Te Bonaire bestond niet de minste belangstelling. De Katholieke Partij te Curaçao stelde voor Bonaire een kandidaat, de heer John de Jongh, die al lid van de Koloniale Raad was geweest. Er was geen ander voor Bonaire kandidaat gesteld en de heer De Jongh werd dus gekozen verklaard. Het zou voor iemand die op Bonaire woonde zeer moeilijk zijn geweest het lidmaatschap van de Staten aan te nemen, gezien de nog gebrekkige verbinding die per schip of vliegtuig tussen Curaçao en Bonaire bestond. Eenmaal per week per vliegtuig (als het veld betrouwbaar was) en eenmaal in de 14 dagen per KNSM en na 5 dagen per deze gelegenheid terug.
Niet eenvoudig
Het was nog niet eenvoudig om als kiezer voor het Statencollege geaccepteerd te worden. De eerste verkiezingen voor de Staten zouden op 20 december 1937 worden gehouden. Om als kiezer te worden toegelaten moest men ook nog aan bepaalde voorwaarden voldoen.
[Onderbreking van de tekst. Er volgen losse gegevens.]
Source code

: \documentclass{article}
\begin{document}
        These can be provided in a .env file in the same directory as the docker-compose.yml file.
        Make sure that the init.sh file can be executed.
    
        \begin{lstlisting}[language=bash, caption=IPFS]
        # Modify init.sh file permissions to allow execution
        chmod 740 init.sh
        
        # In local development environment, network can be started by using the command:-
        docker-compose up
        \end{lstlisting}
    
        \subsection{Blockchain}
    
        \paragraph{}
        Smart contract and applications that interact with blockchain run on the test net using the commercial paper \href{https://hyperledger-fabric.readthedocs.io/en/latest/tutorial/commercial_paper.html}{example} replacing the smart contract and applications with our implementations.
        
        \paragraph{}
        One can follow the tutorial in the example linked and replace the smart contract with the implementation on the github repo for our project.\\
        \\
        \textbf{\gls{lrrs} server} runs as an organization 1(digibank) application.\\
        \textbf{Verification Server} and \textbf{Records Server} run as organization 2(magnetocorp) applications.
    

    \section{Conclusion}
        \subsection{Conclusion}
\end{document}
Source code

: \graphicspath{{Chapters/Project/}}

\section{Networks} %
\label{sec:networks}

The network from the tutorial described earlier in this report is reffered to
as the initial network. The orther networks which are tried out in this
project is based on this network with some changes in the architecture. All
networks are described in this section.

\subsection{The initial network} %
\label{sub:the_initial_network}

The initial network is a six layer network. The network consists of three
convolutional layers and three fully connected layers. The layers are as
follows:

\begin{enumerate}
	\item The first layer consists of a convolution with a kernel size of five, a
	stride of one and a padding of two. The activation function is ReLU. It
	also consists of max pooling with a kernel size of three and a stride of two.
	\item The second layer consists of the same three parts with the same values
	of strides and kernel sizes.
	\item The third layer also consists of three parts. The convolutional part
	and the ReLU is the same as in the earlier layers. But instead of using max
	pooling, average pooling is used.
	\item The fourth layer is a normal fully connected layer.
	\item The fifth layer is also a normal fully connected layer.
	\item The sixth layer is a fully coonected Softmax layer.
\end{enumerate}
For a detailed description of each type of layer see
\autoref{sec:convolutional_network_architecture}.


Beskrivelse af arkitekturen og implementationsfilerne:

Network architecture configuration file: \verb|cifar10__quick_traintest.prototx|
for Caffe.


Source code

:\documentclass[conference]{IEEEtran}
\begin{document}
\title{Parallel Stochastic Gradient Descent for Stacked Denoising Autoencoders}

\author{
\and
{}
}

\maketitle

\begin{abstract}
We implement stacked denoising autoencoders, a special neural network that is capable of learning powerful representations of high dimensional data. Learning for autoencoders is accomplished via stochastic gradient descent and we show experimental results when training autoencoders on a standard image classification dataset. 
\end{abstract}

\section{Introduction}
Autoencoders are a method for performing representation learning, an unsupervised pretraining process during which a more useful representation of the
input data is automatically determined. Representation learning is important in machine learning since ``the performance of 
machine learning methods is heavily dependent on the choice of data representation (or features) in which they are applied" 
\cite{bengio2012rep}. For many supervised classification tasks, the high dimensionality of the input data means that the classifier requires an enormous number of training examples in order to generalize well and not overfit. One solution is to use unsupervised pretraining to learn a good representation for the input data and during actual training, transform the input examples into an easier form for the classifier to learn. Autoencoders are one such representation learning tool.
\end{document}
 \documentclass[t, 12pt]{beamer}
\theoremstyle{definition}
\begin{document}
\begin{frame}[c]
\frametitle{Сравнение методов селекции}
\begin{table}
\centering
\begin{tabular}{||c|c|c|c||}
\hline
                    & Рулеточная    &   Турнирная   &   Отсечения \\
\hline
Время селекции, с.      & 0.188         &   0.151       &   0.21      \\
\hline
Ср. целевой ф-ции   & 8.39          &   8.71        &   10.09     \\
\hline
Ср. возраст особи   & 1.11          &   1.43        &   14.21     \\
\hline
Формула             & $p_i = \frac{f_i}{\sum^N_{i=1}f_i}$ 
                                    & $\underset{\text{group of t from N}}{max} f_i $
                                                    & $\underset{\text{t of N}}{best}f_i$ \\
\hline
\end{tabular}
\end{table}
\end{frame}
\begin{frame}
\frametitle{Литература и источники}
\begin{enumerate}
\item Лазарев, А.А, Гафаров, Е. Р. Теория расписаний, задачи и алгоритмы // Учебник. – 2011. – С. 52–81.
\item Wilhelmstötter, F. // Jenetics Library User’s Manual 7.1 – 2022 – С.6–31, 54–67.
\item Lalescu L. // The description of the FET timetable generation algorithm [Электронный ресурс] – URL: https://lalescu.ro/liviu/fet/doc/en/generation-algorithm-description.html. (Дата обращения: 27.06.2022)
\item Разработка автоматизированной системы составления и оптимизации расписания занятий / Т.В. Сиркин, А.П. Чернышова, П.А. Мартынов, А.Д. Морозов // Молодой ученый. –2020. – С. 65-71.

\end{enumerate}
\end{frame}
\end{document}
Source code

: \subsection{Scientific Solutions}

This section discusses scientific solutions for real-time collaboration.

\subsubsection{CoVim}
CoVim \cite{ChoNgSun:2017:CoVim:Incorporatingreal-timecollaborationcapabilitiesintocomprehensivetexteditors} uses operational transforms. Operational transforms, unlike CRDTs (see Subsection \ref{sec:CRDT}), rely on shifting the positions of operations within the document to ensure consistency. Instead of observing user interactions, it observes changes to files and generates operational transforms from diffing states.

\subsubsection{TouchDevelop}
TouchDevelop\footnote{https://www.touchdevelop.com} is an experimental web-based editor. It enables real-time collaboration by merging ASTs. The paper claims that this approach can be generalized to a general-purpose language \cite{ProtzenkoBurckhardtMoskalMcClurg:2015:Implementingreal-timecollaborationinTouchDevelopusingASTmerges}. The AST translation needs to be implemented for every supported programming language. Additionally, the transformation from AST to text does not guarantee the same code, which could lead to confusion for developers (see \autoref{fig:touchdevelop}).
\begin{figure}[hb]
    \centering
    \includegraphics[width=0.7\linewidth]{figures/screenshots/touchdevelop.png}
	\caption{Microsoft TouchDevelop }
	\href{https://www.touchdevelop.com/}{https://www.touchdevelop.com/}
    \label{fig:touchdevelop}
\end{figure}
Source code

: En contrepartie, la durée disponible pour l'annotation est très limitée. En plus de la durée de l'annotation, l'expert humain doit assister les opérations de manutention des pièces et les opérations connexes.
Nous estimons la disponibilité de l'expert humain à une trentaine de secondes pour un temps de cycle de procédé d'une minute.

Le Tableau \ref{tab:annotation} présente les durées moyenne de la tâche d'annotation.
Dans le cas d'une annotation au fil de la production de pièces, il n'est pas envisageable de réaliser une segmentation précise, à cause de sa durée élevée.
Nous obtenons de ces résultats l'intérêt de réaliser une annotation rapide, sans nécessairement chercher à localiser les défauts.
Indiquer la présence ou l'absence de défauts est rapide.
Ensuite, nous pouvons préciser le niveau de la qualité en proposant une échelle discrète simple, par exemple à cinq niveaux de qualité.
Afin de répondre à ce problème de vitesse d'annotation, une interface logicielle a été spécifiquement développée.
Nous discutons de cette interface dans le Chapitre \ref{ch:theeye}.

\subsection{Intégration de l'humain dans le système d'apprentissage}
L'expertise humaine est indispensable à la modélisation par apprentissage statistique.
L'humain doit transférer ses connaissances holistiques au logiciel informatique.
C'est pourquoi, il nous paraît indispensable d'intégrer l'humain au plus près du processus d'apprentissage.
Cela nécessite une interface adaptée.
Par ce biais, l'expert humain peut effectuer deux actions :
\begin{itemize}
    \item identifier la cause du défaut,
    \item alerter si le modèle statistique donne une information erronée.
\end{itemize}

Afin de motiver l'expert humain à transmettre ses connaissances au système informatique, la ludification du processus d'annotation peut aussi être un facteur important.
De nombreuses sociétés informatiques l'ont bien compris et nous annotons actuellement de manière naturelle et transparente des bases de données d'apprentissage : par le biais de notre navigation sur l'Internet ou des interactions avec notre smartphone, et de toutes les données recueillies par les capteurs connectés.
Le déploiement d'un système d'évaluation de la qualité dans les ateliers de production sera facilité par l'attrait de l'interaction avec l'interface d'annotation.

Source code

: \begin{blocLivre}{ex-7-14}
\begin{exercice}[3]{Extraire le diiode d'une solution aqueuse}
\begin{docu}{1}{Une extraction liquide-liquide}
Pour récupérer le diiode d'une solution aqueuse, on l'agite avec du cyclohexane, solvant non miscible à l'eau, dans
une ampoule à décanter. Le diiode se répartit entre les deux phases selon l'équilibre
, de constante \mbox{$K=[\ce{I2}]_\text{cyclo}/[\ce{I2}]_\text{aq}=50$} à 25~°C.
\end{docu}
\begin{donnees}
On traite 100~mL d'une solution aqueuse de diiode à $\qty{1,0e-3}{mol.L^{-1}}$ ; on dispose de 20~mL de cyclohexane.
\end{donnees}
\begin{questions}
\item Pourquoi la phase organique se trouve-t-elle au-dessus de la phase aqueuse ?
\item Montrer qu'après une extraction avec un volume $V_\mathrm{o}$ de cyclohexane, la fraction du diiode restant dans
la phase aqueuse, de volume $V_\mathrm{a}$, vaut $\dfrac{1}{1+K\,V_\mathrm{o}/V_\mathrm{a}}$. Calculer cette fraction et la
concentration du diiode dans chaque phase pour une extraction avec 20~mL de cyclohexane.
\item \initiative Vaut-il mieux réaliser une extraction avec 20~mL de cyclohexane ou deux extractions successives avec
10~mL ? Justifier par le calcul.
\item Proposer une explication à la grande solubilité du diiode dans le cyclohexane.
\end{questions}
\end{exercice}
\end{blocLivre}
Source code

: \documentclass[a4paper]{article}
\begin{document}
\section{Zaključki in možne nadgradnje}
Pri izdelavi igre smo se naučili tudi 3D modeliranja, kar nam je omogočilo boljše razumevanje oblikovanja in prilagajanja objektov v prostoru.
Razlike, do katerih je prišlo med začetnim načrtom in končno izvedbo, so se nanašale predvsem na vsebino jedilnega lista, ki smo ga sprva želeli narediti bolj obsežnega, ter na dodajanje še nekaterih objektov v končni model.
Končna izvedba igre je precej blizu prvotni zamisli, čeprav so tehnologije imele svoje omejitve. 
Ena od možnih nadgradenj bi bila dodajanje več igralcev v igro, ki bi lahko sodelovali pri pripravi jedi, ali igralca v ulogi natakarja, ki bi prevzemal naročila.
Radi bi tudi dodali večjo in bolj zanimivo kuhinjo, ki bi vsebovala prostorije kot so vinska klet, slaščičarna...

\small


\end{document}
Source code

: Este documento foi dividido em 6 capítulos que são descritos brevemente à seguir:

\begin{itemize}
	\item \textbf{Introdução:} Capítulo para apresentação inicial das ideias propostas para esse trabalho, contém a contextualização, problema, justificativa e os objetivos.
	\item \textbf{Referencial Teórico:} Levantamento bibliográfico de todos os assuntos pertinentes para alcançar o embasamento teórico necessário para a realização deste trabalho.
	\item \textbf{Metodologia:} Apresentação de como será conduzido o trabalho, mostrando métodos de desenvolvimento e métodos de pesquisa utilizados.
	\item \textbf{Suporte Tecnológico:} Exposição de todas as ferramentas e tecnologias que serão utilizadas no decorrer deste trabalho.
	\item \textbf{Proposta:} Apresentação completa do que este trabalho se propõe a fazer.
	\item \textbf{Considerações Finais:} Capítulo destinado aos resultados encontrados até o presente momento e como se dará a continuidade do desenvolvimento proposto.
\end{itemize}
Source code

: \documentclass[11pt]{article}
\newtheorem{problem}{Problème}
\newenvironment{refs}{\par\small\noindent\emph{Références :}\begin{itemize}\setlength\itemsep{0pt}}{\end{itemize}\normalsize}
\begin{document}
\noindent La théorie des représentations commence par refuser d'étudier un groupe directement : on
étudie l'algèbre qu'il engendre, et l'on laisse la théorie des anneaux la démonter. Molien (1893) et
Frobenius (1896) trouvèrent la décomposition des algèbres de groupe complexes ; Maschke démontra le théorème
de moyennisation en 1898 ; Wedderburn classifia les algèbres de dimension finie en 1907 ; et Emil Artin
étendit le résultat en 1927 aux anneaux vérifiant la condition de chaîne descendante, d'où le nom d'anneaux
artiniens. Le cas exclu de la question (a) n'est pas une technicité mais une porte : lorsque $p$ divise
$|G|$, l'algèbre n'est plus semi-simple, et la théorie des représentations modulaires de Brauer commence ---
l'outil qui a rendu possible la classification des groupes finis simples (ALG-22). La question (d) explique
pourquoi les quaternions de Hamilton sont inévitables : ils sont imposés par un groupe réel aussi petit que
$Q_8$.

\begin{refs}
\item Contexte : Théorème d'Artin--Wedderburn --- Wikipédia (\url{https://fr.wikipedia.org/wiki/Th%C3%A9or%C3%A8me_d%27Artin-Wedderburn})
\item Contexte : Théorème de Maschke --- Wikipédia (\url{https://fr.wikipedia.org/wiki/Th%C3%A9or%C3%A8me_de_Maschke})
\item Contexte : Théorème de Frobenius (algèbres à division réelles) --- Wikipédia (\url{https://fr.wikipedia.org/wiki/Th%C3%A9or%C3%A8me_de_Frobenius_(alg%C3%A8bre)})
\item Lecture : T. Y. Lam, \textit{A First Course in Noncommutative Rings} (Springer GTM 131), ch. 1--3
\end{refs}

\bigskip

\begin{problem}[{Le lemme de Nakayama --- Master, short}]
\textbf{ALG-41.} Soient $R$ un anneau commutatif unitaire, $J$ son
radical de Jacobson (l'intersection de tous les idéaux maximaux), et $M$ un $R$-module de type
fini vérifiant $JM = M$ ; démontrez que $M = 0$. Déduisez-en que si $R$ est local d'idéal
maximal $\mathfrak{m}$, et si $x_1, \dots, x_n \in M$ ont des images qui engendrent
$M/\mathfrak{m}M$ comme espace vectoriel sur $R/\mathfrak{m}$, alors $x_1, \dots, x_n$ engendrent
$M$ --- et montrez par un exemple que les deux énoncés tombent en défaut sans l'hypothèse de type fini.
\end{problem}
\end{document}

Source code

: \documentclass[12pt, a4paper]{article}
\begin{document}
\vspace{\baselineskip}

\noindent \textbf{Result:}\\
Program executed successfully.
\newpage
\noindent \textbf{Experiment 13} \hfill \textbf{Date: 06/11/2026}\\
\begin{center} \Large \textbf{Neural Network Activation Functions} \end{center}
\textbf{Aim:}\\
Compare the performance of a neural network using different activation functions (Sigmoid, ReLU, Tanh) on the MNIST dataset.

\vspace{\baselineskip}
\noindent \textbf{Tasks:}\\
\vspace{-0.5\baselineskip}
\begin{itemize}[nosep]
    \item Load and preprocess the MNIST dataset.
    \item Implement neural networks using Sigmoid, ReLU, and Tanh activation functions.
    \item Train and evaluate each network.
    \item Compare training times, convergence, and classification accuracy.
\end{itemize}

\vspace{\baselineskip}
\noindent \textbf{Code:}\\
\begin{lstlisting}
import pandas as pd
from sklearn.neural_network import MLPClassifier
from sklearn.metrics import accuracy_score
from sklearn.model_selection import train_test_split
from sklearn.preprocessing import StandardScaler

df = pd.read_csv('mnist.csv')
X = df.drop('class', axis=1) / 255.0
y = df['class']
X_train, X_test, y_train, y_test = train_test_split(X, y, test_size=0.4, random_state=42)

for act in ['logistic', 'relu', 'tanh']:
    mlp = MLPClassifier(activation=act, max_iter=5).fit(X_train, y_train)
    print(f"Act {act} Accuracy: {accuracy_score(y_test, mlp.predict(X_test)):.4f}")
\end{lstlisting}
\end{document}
Prof. mr. B. De Gaay Fortman, geeft in zijn ‘Schets van de politieke geschiedenis van de Nederlandse Antillen in de 20e eeuw’, een duidelijk beschrijving. Hij schreef: ,,Voor het censuskiesrecht was de eis een aanslag naar een jaarlijks inkomen van ten minste 1.200 gulden.”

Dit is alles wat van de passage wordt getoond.